→ What is required
Scan the lines below for the string "profesionales" and copy every one that has it.

→ Data for this task
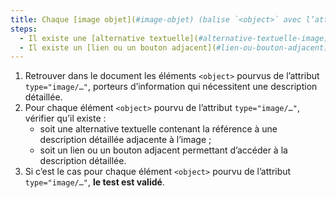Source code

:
 ```yaml
---
title: Chaque [image objet](#image-objet) (balise `<object>` avec l’attribut `type="image/…"`) [porteuse d’information](#image-porteuse-d-information), qui nécessite une [description détaillée](#description-detaillee-image), vérifie-t-elle une de ces conditions ?
steps:
  - Il existe une [alternative textuelle](#alternative-textuelle-image) contenant la référence à une [description détaillée](#description-detaillee-image) adjacente à l’image.
  - Il existe un [lien ou un bouton adjacent](#lien-ou-bouton-adjacent) permettant d’accéder à la [description détaillée](#description-detaillee-image).
---
```


1. Retrouver dans le document les éléments `<object>` pourvus de l’attribut `type="image/…"`, porteurs d’information qui nécessitent une description détaillée.
2. Pour chaque élément `<object>` pourvu de l’attribut `type="image/…"`, vérifier qu’il existe :
   - soit une alternative textuelle contenant la référence à une description détaillée adjacente à l’image ;
   - soit un lien ou un bouton adjacent permettant d’accéder à la description détaillée.
3. Si c’est le cas pour chaque élément `<object>` pourvu de l’attribut `type="image/…"`, **le test est validé**.
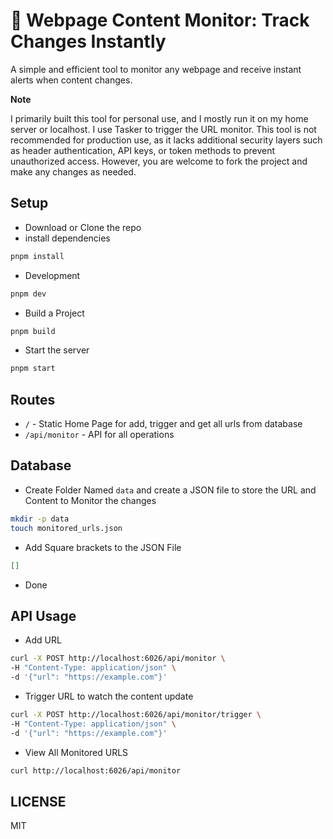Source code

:# 📡 Webpage Content Monitor: Track Changes Instantly

A simple and efficient tool to monitor any webpage and receive instant alerts when content changes.  

**Note**  

I primarily built this tool for personal use, and I mostly run it on my home server or localhost. I use Tasker to trigger the URL monitor. This tool is not recommended for production use, as it lacks additional security layers such as header authentication, API keys, or token methods to prevent unauthorized access. However, you are welcome to fork the project and make any changes as needed.  

## Setup

- Download or Clone the repo
- install dependencies

```sh
pnpm install
```

- Development

```sh
pnpm dev
```

- Build a Project

```sh
pnpm build
```

- Start the server

```sh
pnpm start
```

## Routes

- `/` - Static Home Page for add, trigger and get all urls from database
- `/api/monitor` - API for all operations  

## Database

- Create Folder Named `data` and create a JSON file to store the URL and Content to Monitor the changes

```sh
mkdir -p data
touch monitored_urls.json
```

- Add Square brackets to the JSON File

```json
[]
```

- Done

## API Usage

- Add URL

```sh
curl -X POST http://localhost:6026/api/monitor \
-H "Content-Type: application/json" \
-d '{"url": "https://example.com"}'
```

- Trigger URL to watch the content update

```sh
curl -X POST http://localhost:6026/api/monitor/trigger \
-H "Content-Type: application/json" \
-d '{"url": "https://example.com"}'
```

- View All Monitored URLS

```sh
curl http://localhost:6026/api/monitor
```

## LICENSE

MIT
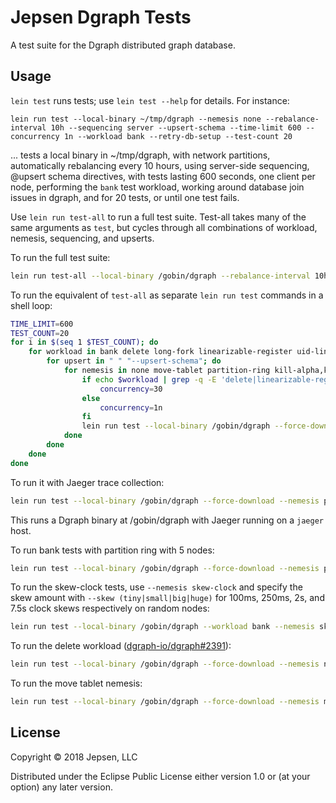# Jepsen Dgraph Tests

A test suite for the Dgraph distributed graph database.

## Usage

`lein test` runs tests; use `lein test --help` for details. For instance:

```
lein run test --local-binary ~/tmp/dgraph --nemesis none --rebalance-interval 10h --sequencing server --upsert-schema --time-limit 600 --concurrency 1n --workload bank --retry-db-setup --test-count 20
```

... tests a local binary in ~/tmp/dgraph, with network partitions, automatically rebalancing every 10 hours, using server-side sequencing, @upsert schema directives, with tests lasting 600 seconds, one client per node, performing the `bank` test workload, working around database join issues in dgraph, and for 20 tests, or until one test fails.

Use `lein run test-all` to run a full test suite. Test-all takes many of the
same arguments as `test`, but cycles through all combinations of workload,
nemesis, sequencing, and upserts.

To run the full test suite:

```sh
lein run test-all --local-binary /gobin/dgraph --rebalance-interval 10h --time-limit 600 --test-count 20 --dgraph-jaeger-collector http://jaeger:14268 --tracing http://jaeger:14268/api/traces
```

To run the equivalent of `test-all` as separate `lein run test` commands in a shell loop:
```sh
TIME_LIMIT=600
TEST_COUNT=20
for i in $(seq 1 $TEST_COUNT); do
    for workload in bank delete long-fork linearizable-register uid-linearizable-register upsert set sequential; do
        for upsert in " " "--upsert-schema"; do
            for nemesis in none move-tablet partition-ring kill-alpha,kill-zero move-tablet,partition-ring,kill-alpha,kill-zero; do
                if echo $workload | grep -q -E 'delete|linearizable-register$'; then
                    concurrency=30
                else
                    concurrency=1n
                fi
                lein run test --local-binary /gobin/dgraph --force-download --rebalance-interval 10h --workload $workload --nemesis $nemesis --time-limit $TIME_LIMIT $upsert --concurrency $concurrency
            done
        done
    done
done
```

To run it with Jaeger trace collection:

```sh
lein run test --local-binary /gobin/dgraph --force-download --nemesis partition-ring --workload bank --rebalance-interval 10h --upsert-schema --time-limit 600 --concurrency 30 --nodes "n1, n2, n3" --replicas 3 --test-count 20 --dgraph-jaeger-collector http://jaeger:14268 --tracing http://jaeger:14268/api/traces
```

This runs a Dgraph binary at /gobin/dgraph with Jaeger running on a `jaeger` host.

To run bank tests with partition ring with 5 nodes:

```sh
lein run test --local-binary /gobin/dgraph --force-download --nemesis partition-ring --workload bank --rebalance-interval 10h --upsert-schema --time-limit 600 --concurrency 30 --replicas 3 --test-count 20 --dgraph-jaeger-collector http://jaeger:14268 --tracing http://jaeger:14268/api/traces
```

To run the skew-clock tests, use `--nemesis skew-clock` and specify the skew amount with `--skew (tiny|small|big|huge)` for 100ms, 250ms, 2s, and 7.5s clock skews respectively on random nodes:

```sh
lein run test --local-binary /gobin/dgraph --workload bank --nemesis skew-clock --skew small --rebalance-interval 10h --upsert-schema --time-limit 600 --dgraph-jaeger-collector http://jaeger:14268
```

To run the delete workload ([dgraph-io/dgraph#2391](https://github.com/dgraph-io/dgraph/issues/2391#issuecomment-391442598)):

```sh
lein run test --local-binary /gobin/dgraph --force-download --nemesis none --rebalance-interval 10h --sequencing server --upsert-schema --time-limit 600 --concurrency 30 --workload delete --retry-db-setup --test-count 20 --dgraph-jaeger-collector http://jaeger:14268
```

To run the move tablet nemesis:

```sh
lein run test --local-binary /gobin/dgraph --force-download --nemesis move-tablet --rebalance-interval 10h --time-limit 600 --concurrency 1n --nemesis move-tablet --workload bank --upsert-schema --dgraph-jaeger-collector http://jaeger:14268 --tracing http://jaeger:14268/api/traces --test-count 20
```

## License

Copyright © 2018 Jepsen, LLC

Distributed under the Eclipse Public License either version 1.0 or (at
your option) any later version.
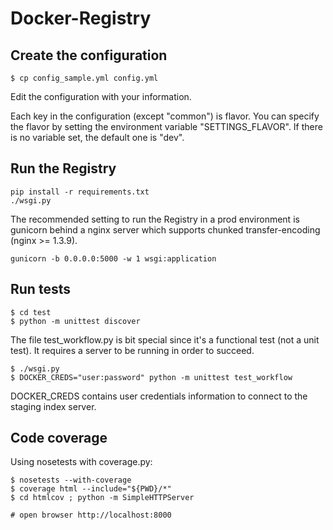 Docker-Registry
===============

Create the configuration
------------------------

```
$ cp config_sample.yml config.yml
```

Edit the configuration with your information.

Each key in the configuration (except "common") is flavor. You can specify the flavor by setting the environment
variable "SETTINGS_FLAVOR". If there is no variable set, the default one is "dev".

Run the Registry
----------------

```
pip install -r requirements.txt
./wsgi.py
```

The recommended setting to run the Registry in a prod environment is gunicorn behind a nginx server which supports
chunked transfer-encoding (nginx >= 1.3.9).

```
gunicorn -b 0.0.0.0:5000 -w 1 wsgi:application
```

Run tests
---------

```
$ cd test
$ python -m unittest discover
```

The file test_workflow.py is bit special since it's a functional test (not a
unit test). It requires a server to be running in order to succeed.

```
$ ./wsgi.py
$ DOCKER_CREDS="user:password" python -m unittest test_workflow
```

DOCKER_CREDS contains user credentials information to connect to the staging
index server.

Code coverage
-------------

Using nosetests with coverage.py:

```
$ nosetests --with-coverage
$ coverage html --include="${PWD}/*"
$ cd htmlcov ; python -m SimpleHTTPServer

# open browser http://localhost:8000
```
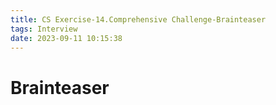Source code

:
 ```yaml
---
title: CS Exercise-14.Comprehensive Challenge-Brainteaser
tags: Interview
date: 2023-09-11 10:15:38
---
```


# Brainteaser
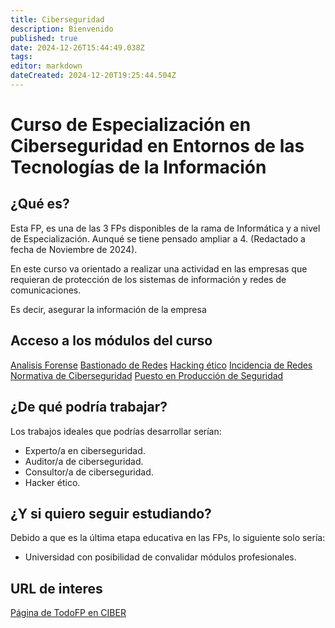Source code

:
 ```yaml
---
title: Ciberseguridad
description: Bienvenido
published: true
date: 2024-12-26T15:44:49.038Z
tags: 
editor: markdown
dateCreated: 2024-12-20T19:25:44.504Z
---
```


# Curso de Especialización en Ciberseguridad en Entornos de las Tecnologías de la Información
## ¿Qué es?
Esta FP, es una de las 3 FPs disponibles de la rama de Informática y a nivel de Especialización. Aunqué se tiene pensado ampliar a 4. (Redactado a fecha de Noviembre de 2024).

En este curso va orientado a realizar una actividad en las empresas que requieran de protección de los sistemas de información y redes de comunicaciones. 

Es decir, asegurar la información de la empresa

## Acceso a los módulos del curso
[Analisis Forense](apuntes/ciber/Analisis_Forense)
[Bastionado de Redes](apuntes/ciber/Bastionado_Redes)
[Hacking ético](apuntes/ciber/Hacking_Etico)
[Incidencia de Redes](apuntes/ciber/Incidentes_Ciberseguridad)
[Normativa de Ciberseguridad](apuntes/ciber/Normativa)
[Puesto en Producción de Seguridad](apuntes/ciber/Produccion_Segura)

## ¿De qué podría trabajar?
Los trabajos ideales que podrías desarrollar serían:
- Experto/a en ciberseguridad.
- Auditor/a de ciberseguridad.
- Consultor/a de ciberseguridad.
- Hacker ético.

## ¿Y si quiero seguir estudiando?
Debido a que es la última etapa educativa en las FPs, lo siguiente solo sería:
- Universidad con posibilidad de convalidar módulos profesionales.

## URL de interes
[Página de TodoFP en CIBER](https://www.todofp.es/que-estudiar/familias-profesionales/informatica-comunicaciones/ce-ciberseguridad-entornos-tecnologias-informacion.html)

→ Answer to the exercise
- Universidad con posibilidad de convalidar módulos profesionales.
[Página de TodoFP en CIBER](https://www.todofp.es/que-estudiar/familias-profesionales/informatica-comunicaciones/ce-ciberseguridad-entornos-tecnologias-informacion.html)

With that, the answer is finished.